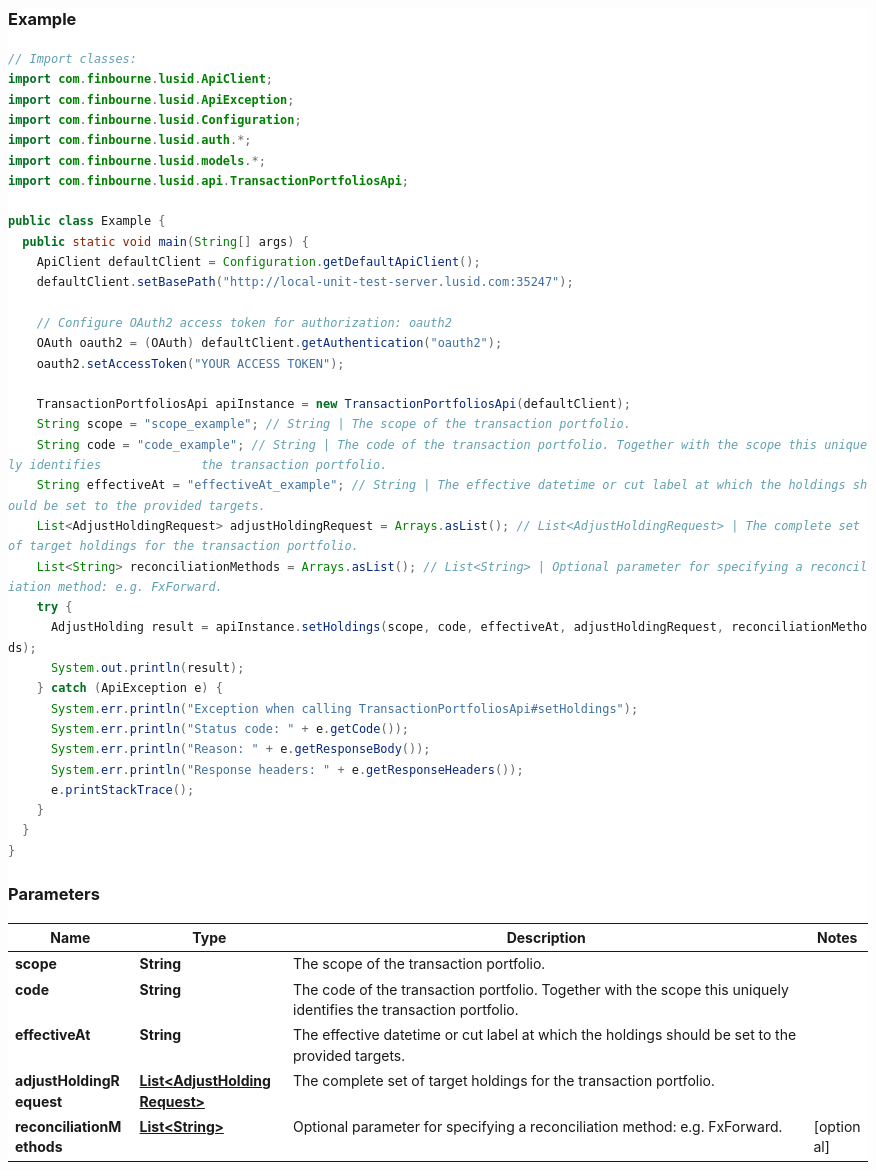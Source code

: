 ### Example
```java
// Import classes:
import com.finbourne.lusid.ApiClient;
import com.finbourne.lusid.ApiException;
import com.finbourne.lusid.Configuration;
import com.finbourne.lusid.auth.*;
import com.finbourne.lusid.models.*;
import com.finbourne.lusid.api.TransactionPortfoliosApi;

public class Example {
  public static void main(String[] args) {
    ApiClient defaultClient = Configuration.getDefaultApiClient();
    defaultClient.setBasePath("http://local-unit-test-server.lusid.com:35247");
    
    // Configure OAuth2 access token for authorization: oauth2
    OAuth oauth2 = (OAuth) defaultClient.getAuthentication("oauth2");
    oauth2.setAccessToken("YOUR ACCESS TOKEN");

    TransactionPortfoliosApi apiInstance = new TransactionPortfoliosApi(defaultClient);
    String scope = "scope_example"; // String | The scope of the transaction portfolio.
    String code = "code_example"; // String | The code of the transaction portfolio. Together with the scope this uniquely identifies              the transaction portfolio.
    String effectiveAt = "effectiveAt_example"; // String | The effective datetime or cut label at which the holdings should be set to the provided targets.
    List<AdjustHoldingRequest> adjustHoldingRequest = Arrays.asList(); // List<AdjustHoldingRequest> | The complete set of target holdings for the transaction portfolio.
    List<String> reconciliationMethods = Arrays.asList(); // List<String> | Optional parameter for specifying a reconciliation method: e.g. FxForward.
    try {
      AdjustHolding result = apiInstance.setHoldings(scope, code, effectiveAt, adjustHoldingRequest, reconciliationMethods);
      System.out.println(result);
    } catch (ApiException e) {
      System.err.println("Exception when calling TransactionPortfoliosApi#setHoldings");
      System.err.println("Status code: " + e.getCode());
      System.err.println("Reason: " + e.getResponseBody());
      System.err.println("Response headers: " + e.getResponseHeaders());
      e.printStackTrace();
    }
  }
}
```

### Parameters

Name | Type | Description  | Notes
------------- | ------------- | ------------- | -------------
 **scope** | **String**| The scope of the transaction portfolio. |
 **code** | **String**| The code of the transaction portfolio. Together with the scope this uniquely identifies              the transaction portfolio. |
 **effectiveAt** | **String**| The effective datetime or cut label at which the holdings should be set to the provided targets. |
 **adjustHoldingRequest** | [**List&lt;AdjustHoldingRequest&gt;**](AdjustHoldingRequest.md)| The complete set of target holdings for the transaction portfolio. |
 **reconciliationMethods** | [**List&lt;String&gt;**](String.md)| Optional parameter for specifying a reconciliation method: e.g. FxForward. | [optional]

————————

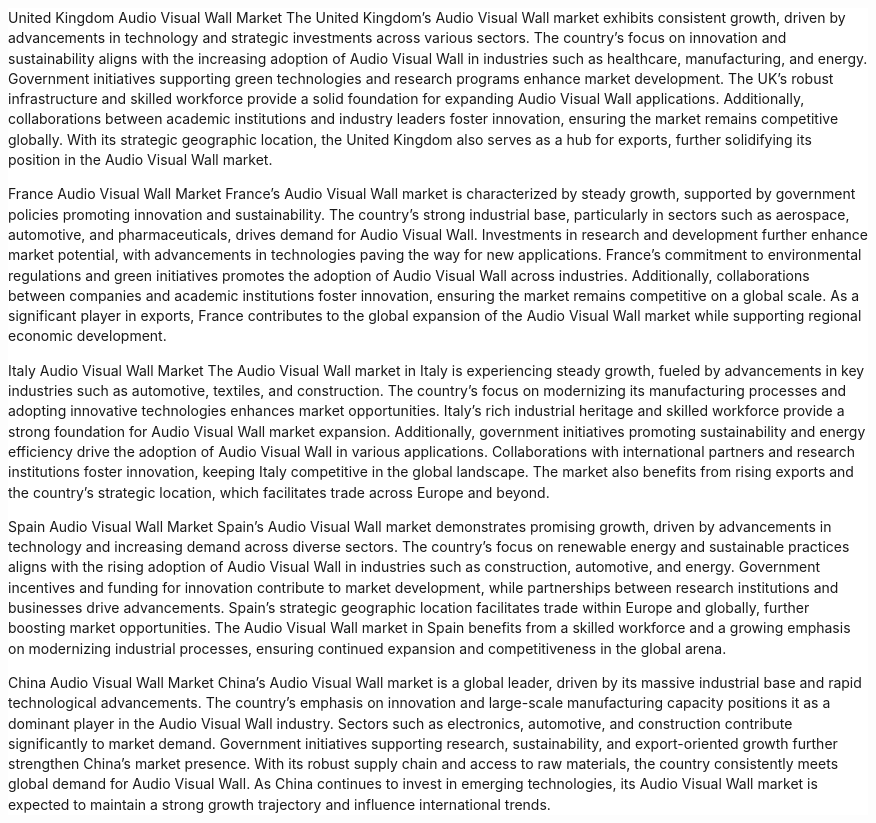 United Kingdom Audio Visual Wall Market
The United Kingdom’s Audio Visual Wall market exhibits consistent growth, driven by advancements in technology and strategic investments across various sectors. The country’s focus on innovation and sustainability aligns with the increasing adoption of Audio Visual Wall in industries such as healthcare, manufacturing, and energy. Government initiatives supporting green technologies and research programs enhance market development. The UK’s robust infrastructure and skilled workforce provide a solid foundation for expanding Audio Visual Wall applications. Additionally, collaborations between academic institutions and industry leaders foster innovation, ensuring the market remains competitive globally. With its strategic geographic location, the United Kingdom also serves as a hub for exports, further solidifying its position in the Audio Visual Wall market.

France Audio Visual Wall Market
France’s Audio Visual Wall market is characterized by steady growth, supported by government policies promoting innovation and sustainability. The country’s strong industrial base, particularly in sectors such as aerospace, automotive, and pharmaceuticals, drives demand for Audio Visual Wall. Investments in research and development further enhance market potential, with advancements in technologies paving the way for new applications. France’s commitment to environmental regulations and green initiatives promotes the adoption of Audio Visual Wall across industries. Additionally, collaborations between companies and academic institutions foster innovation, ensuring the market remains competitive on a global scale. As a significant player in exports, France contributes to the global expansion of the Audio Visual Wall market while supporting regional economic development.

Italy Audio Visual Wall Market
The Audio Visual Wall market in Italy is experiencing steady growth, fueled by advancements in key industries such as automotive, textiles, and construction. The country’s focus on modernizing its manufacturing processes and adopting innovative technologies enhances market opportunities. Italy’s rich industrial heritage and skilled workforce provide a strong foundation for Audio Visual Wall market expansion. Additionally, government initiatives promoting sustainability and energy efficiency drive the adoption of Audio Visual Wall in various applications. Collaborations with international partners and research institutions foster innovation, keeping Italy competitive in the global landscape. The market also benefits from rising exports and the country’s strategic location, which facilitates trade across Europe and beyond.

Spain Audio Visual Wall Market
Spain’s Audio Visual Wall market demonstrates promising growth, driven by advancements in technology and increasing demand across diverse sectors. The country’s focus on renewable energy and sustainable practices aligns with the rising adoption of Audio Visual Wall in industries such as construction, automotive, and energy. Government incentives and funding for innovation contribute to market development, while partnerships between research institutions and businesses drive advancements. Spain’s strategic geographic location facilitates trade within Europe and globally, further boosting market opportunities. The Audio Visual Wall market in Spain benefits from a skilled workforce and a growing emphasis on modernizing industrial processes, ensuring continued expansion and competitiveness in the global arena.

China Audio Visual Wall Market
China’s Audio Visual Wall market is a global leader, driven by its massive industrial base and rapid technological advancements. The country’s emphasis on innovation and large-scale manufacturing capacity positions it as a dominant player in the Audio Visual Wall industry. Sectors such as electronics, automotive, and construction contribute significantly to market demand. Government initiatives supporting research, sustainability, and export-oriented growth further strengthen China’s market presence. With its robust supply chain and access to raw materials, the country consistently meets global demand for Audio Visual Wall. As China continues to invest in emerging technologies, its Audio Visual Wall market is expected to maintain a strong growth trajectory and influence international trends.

————————

Problem
Only the number is wanted: how many lines in the entries above contain the word "Together"?

Task output
2